Why It Matters: Compared to the materials used in high-tech products or upmarket goods, building materials need to satisfy challenging economic and performance requirements that constrain the type of material or technology that can be used. “One promising approach for the field of architecture is to augment the performance of affordable and durable common building materials, such as concrete, brick, and wood, through geometric configuration—much like how spiders produce a variety of webs with different properties via geometric/compositional variations of the same web material— rather than investing in the costly development of new and unfamiliar materials,” says Park.
Expert Opinion: Park has extensive experience with large-scale sports and entertainment facility design around the world, including the United States, Australia, China, and South Korea, where he managed projects including the Ansan Baseball Dome, Gimpo Sports Town Master Plan, and the 2014 Incheon Asian Games Main Stadium. He is a co-founder of the multidisciplinary design practice SISO (Systematic Input Soft Output), based in Syracuse, Minneapolis, and Seoul, and is director of the Material Archi-Tectonic Research (MATR) Lab at SyracuseCoE.

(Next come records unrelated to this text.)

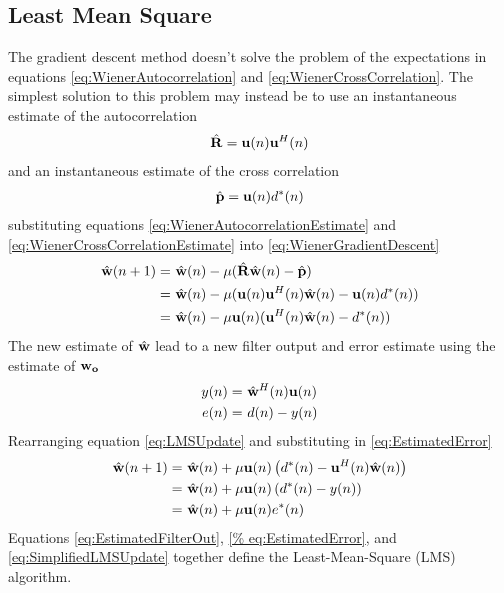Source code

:\subsection{Least Mean Square}
\label{sec:LMS}
The gradient descent method doesn't solve the problem of %
the expectations in equations \ref{eq:WienerAutocorrelation} %
and \ref{eq:WienerCrossCorrelation}. The simplest solution %
to this problem may instead be to use an instantaneous %
estimate of the autocorrelation
\begin{align}
	\hat{\bold{R}} = \bold{u}(n)\bold{u}^{H}(n)
	\label{eq:WienerAutocorrelationEstimate}
\end{align}
and an instantaneous estimate of the cross correlation
\begin{align}
	\hat{\bold{p}} = \bold{u}(n)d^{*}(n)
	\label{eq:WienerCrossCorrelationEstimate}
\end{align}
substituting equations \ref{eq:WienerAutocorrelationEstimate} %
and \ref{eq:WienerCrossCorrelationEstimate} into %
\ref{eq:WienerGradientDescent}
\begin{align}
	\hat{\bold{w}}(n+1) =&~\hat{\bold{w}}(n)-\mu(
	\hat{\bold{R}}\hat{\bold{w}}(n) - \hat{
	\bold{p}})\\
	=&~\hat{\bold{w}}(n) - \mu(\bold{u}(n)
	\bold{u}^{H}(n)\hat{\bold{w}}(n) - 
	\bold{u}(n)d^{*}(n))\\
	=&~\hat{\bold{w}}(n) - \mu\bold{u}(n)(
	\bold{u}^{H}(n)\hat{\bold{w}}(n) - d^{*}
	(n))
	\label{eq:LMSUpdate}
\end{align}
The new estimate of $\hat{\bold{w}}$ lead %
to a new filter output and error estimate %
using the estimate of $\bold{w_{o}}$ 
\begin{align}
	y(n) =&~\hat{\bold{w}}^{H}(n)\bold{u}(n)
	\label{eq:EstimatedFilterOut}\\
	e(n) =&~d(n) - y(n)
	\label{eq:EstimatedError}
\end{align}
Rearranging equation \ref{eq:LMSUpdate} and substituting %
in \ref{eq:EstimatedError}
\begin{align}
	\hat{\bold{w}}(n+1) =&~\hat{\bold{w}}(n) + 
	\mu\bold{u}(n)\left(d^{*}(n) - \bold{u}^{H}
	(n)\hat{\bold{w}}(n)\right)\\
	=&~\hat{\bold{w}}(n) + \mu\bold{u}(n)\left(
	d^{*}(n) - y(n)\right)\\
	=&~\hat{\bold{w}}(n) + \mu\bold{u}(n)e^{*}(n)
	\label{eq:SimplifiedLMSUpdate}
\end{align}
Equations \ref{eq:EstimatedFilterOut}, \ref{%
eq:EstimatedError}, and \ref{eq:SimplifiedLMSUpdate} %
together define the Least-Mean-Square (LMS) algorithm. %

How SyracuseCoE Helped: SyracuseCoE provided support for fabrication equipment in the MATR Lab as well as funding for research interns, materials, and publication costs. “The support from SyracuseCoE has been critical for advancing my career as a young researcher,” says Park. “That assistance includes supporting and guiding funding proposals, inviting and introducing me to events and people, and providing the space and resources to set up my lab.”